**GIVEN RECORDS**
===============

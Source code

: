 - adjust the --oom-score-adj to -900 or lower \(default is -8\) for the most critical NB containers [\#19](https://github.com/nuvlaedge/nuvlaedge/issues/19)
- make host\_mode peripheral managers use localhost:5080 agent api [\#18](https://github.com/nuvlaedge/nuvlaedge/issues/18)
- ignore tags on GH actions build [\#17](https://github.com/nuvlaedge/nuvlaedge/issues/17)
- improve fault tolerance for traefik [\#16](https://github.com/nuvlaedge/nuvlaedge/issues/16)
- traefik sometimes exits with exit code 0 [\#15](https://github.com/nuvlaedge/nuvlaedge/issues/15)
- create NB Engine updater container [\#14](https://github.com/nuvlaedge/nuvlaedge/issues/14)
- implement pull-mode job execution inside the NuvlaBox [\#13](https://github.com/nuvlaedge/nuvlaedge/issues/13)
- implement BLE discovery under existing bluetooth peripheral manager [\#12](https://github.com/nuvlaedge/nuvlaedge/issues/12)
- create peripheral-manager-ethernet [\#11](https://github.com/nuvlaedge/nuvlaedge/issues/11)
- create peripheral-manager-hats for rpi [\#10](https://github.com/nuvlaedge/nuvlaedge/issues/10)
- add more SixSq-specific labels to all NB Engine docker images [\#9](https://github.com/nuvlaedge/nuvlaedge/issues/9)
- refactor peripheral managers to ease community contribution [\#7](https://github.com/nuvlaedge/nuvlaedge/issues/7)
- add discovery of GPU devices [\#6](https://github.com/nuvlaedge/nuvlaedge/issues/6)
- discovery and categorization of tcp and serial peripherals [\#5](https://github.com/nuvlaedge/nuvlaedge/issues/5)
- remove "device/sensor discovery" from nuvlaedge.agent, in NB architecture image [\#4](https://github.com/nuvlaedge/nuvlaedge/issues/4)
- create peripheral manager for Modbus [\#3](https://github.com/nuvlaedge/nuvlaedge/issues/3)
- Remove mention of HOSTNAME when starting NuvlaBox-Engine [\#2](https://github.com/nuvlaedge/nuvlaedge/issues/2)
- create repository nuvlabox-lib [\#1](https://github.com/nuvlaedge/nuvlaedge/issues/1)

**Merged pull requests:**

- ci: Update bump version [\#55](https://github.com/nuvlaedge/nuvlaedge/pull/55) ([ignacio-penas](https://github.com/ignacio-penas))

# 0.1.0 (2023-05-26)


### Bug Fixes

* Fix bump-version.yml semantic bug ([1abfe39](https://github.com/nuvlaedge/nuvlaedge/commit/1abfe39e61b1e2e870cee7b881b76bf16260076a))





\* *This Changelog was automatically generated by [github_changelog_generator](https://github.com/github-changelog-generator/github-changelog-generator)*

===============

**ABOUT THIS EXERCISE**
Going back over the entries above, copy word for word every line from the one that has "- Remove mention" on through the one that has "Fix bump-version.yml semantic".

**EXERCISE OUTPUT**
- Remove mention of HOSTNAME when starting NuvlaBox-Engine [\#2](https://github.com/nuvlaedge/nuvlaedge/issues/2)
- create repository nuvlabox-lib [\#1](https://github.com/nuvlaedge/nuvlaedge/issues/1)

**Merged pull requests:**

- ci: Update bump version [\#55](https://github.com/nuvlaedge/nuvlaedge/pull/55) ([ignacio-penas](https://github.com/ignacio-penas))

# 0.1.0 (2023-05-26)


### Bug Fixes

* Fix bump-version.yml semantic bug ([1abfe39](https://github.com/nuvlaedge/nuvlaedge/commit/1abfe39e61b1e2e870cee7b881b76bf16260076a))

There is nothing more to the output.